While this was a great release to talk about for Nokia and will help them maintain market share in those markets, Nokia world was meant to be their unveiling of their first Windows Phone OS handsets and in that category Nokia didn’t do nearly enough. Nokia has made a huge bet on Windows Phone OS, dropping Symbian and Meego back in February and declaring they were all in with Microsoft.

Let’s take a quick look at the two phones that Nokia released at the event. They both adhere very tightly to Microsoft’s Specs for the first version of a Windows phone. They both have very fast processors (1.4Ghz processors) 512 MB internal memory, and quad-band 14.4 HSDPA. They differ in that the lower end model (Lumia 710) ships with a slightly less powerful battery, only a 5-megapixel camera and 8 GB of RAM. Their flagship model (Lumia 800) ships with a slightly bigger battery, an 8-megapixel Carl Zeiss lens camera, and a 16 GB of RAM.

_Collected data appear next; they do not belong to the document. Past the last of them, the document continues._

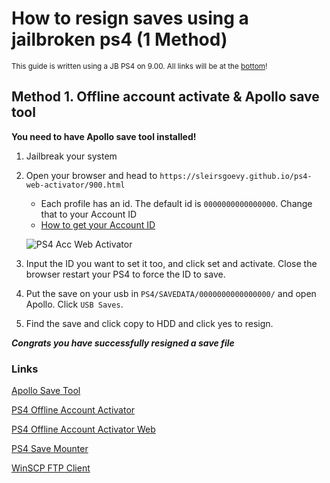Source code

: # How to resign saves using a jailbroken ps4 (1 Method)
<sub> This guide is written using a JB PS4 on 9.00. All links will be at the [bottom](https://github.com/That-Kidd/ps-resources/blob/main/PS4/Resign/README.md#links)!</sub>

## Method 1. Offline account activate & Apollo save tool
  **You need to have Apollo save tool installed!**
  1. Jailbreak your system
  2. Open your browser and head to `https://sleirsgoevy.github.io/ps4-web-activator/900.html`
      - Each profile has an id. The default id is `0000000000000000`. Change that to your Account ID
      - [How to get your Account ID](https://github.com/That-Kidd/ps-resources/blob/main/PS4/Account%20ID/README.md#how-to-get-the-account-id)
      
      ![PS4 Acc Web Activator](https://cdn.discordapp.com/attachments/999734831195893911/1019338771411513445/20220913142938.jpg)
      
  3. Input the ID you want to set it too, and click set and activate. Close the browser restart your PS4 to force the ID to save.
  4. Put the save on your usb in `PS4/SAVEDATA/0000000000000000/` and open Apollo. Click `USB Saves`.
  5. Find the save and click copy to HDD and click yes to resign.

 ***Congrats you have successfully resigned a save file***
 
 ### Links
[Apollo Save Tool](https://github.com/bucanero/apollo-ps4/releases/tag/v1.2.0)

[PS4 Offline Account Activator](https://github.com/charlyzard/PS4OfflineAccountActivator)

[PS4 Offline Account Activator Web](https://sleirsgoevy.github.io/ps4-web-activator/900.html)

[PS4 Save Mounter](https://github.com/AGraber/Playstation-4-Save-Mounter/releases/tag/1.9)

[WinSCP FTP Client](https://winscp.net/eng/index.php)


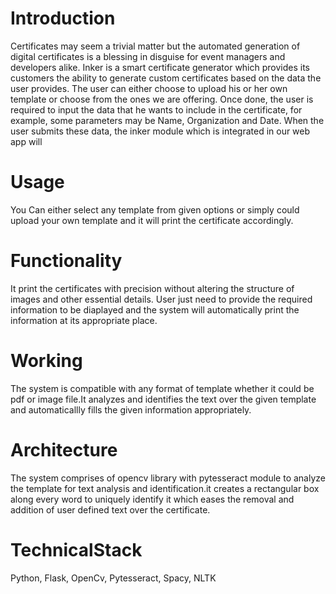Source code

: # Introduction
Certificates may seem a trivial matter but the automated generation of digital certificates is a blessing in disguise for event managers and developers alike. Inker is a smart certificate generator which provides its customers the ability to generate custom certificates based on the data the user provides. The user can either choose to upload his or her own template or choose from the ones we are offering. Once done, the user is required to input the data that he wants to include in the certificate, for example, some parameters may be Name, Organization and Date. When the user submits these data, the inker module which is integrated in our web app will 
# Usage
You Can either select any template from given options or simply could upload your own template and it will print the certificate accordingly.

# Functionality
It print the certificates with precision without altering the structure of images and other essential details.
User just need to provide the required information to be diaplayed and the system will automatically print the information at its appropriate place. 

# Working
The system is compatible with any format of template whether it could be pdf or image file.It analyzes and identifies the text over the given template and automaticallly fills the given information appropriately.

# Architecture
The system comprises of opencv library with pytesseract module to analyze the template for text analysis and identification.it creates a rectangular box along every word to uniquely identify it which eases the removal and addition of user defined text over the certificate.

# TechnicalStack
Python,
Flask,
OpenCv,
Pytesseract,
Spacy,
NLTK

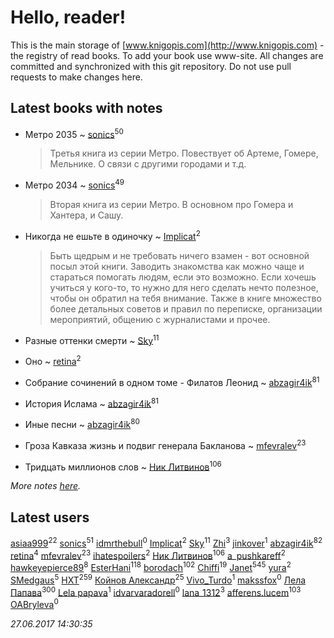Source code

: # Hello, reader!
This is the main storage of [www.knigopis.com](http://www.knigopis.com) - the registry of read books.
To add your book use www-site. All changes are committed and synchronized with this git repository.
Do not use pull requests to make changes here.


## Latest books with notes
* Метро 2035 ~ [sonics](users/588/5880221-vkontakte)<sup>50</sup>
    > Третья книга из серии Метро.
    > Повествует об Артеме, Гомере, Мельнике. О связи с другими городами и т.д.

* Метро 2034 ~ [sonics](users/588/5880221-vkontakte)<sup>49</sup>
    > Вторая книга из серии Метро.
    > В основном про Гомера и Хантера, и Сашу.

* Никогда не ешьте в одиночку ~ [Implicat](users/118/118341692435130654754-google)<sup>2</sup>
    > Быть щедрым и не требовать ничего взамен - вот основной посыл этой книги. 
    > Заводить знакомства как можно чаще и стараться помогать людям, если это возможно. 
    > Если хочешь учиться у кого-то, то нужно для него сделать нечто полезное, чтобы он обратил на тебя внимание.
    > Также в книге множество более детальных советов и правил по переписке, организации мероприятий, общению с журналистами и прочее.

* Разные оттенки смерти ~ [Sky](users/118/118049897850017649660-google)<sup>11</sup>

* Оно ~ [retina](users/390/3900602-vkontakte)<sup>2</sup>

* Собрание сочинений в одном томе - Филатов Леонид ~ [abzagir4ik](users/362/3621623-vkontakte)<sup>81</sup>

* История Ислама ~ [abzagir4ik](users/362/3621623-vkontakte)<sup>81</sup>

* Иные песни ~ [abzagir4ik](users/362/3621623-vkontakte)<sup>80</sup>

* Гроза Кавказа жизнь и подвиг генерала Бакланова ~ [mfevralev](users/140/140966150-vkontakte)<sup>23</sup>

* Тридцать миллионов слов ~ [Ник Литвинов](users/241/241974816-vkontakte)<sup>106</sup>


_More notes [here](latest_books_with_notes.md)._


## Latest users
[asiaa999](users/102/102830650203830834064-google)<sup>22</sup> 
[sonics](users/588/5880221-vkontakte)<sup>51</sup> 
[idmrthebull](users/154/154209086-vkontakte)<sup>0</sup> 
[Implicat](users/118/118341692435130654754-google)<sup>2</sup> 
[Sky](users/118/118049897850017649660-google)<sup>11</sup> 
[Zhi](users/104/104502610850806942588-google)<sup>3</sup> 
[jinkover](users/287/287977730-vkontakte)<sup>1</sup> 
[abzagir4ik](users/362/3621623-vkontakte)<sup>82</sup> 
[retina](users/390/3900602-vkontakte)<sup>4</sup> 
[mfevralev](users/140/140966150-vkontakte)<sup>23</sup> 
[ihatespoilers](users/638/63898155-vkontakte)<sup>2</sup> 
[Ник Литвинов](users/241/241974816-vkontakte)<sup>106</sup> 
[a_pushkareff](users/309/3092108195-twitter)<sup>2</sup> 
[hawkeyepierce89](users/317/317314037-vkontakte)<sup>8</sup> 
[EsterHani](users/305/30558181-vkontakte)<sup>118</sup> 
[borodach](users/157/15706320-vkontakte)<sup>102</sup> 
[Chiffi](users/105/105831994080785626680-google)<sup>19</sup> 
[Janet](users/108/108113656204404967440-google)<sup>545</sup> 
[yura](users/816/816552068523262-facebook)<sup>2</sup> 
[SMedgaus](users/162/162444669-vkontakte)<sup>5</sup> 
[HXT](users/100/100002563462782-facebook)<sup>259</sup> 
[Койнов Александр](users/414/414040473-vkontakte)<sup>25</sup> 
[Vivo_Turdo](users/115/115154203761453486437-google)<sup>1</sup> 
[makssfox](users/239/239513704-yandex)<sup>0</sup> 
[Лела Папава](users/761/76187635-vkontakte)<sup>300</sup> 
[Lela papava](users/281/281023294-vkontakte)<sup>1</sup> 
[idvarvaradorell](users/385/385280558-vkontakte)<sup>0</sup> 
[lana_1312](users/460/4609218-vkontakte)<sup>3</sup> 
[afferens.lucem](users/196/196071655-vkontakte)<sup>103</sup> 
[OABryleva](users/117/117066050609750163659-google)<sup>0</sup> 


_27.06.2017 14:30:35_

So what has Nokia brought to the table 8 months after everyone else? Truthfully, not much to differentiate it from the other manufacturer’s phones, other than you can buy both phones in a variety of colors (my wife says one is fuschia pink – no idea what color that is) and the Lumia 800 has a beautiful package, the case and screen are terrific. We already knew that based on the N9.

This is not what I have come to expect from Nokia. I have owned a variety of their phones in the past, from a candy bar to multiple E61, 71 and others and these new Windows Mobile Phones did not scream out to me – they just whimpered “me too”. What is going to make me get one of these phones over a Samsung focus or an HTC Trophy. I know – I always wanted a yellow big bird phone – oh wait, most people use cases and then I can change the color as often as I want. Don’t get me wrong, as far as a Windows Phone 7.5 Mango phone these Lumia phones work great, there is nothing wrong with them and they have gotten good reviews in the past week. No one is disappointed with them, but there isn’t anything exciting about them either.

I expected Nokia to use their expertise to put a front facing camera on the phone. I thought they would offer one up with a keyboard. I thought they would do something that dazzled me and made me say: “I want that phone. I need to order one today.” The truth is they took their N9 meego phone emptied the innards out and had Compal fill it with Windows approved hardware. Nokia who has designers and has been building their own phones forever used an ODM (Original Device Manufacturer) to manufacture these phones. All based on the original reference design put out by Windows, not the new updated one that you assume they have had access to the longest since they tied up their deal with Microsoft.

It could be Nokia will try and compete on price with Samsung, HTC and others but that will be difficult with all of the carrier subsidies out there. One would think with the great announcement last week they these phones would be available world wide but, alas, no, these are only available in Europe until after the new year when they will come to North America.

If Nokia doing enough is turning around a Windows Phone in 8 months is considered enough than they have succeeded, but when did we set such a low bar. Samsung took their 10.1 tablet and completely revamped it in 3 months after the iPad 2 shipped and we are saying shipping a phone based on original reference designs in 8 months is okay? None of the secret sauce that Nokia has demonstrated in the past is in these phones. Those will arrive next year but will they be soon enough?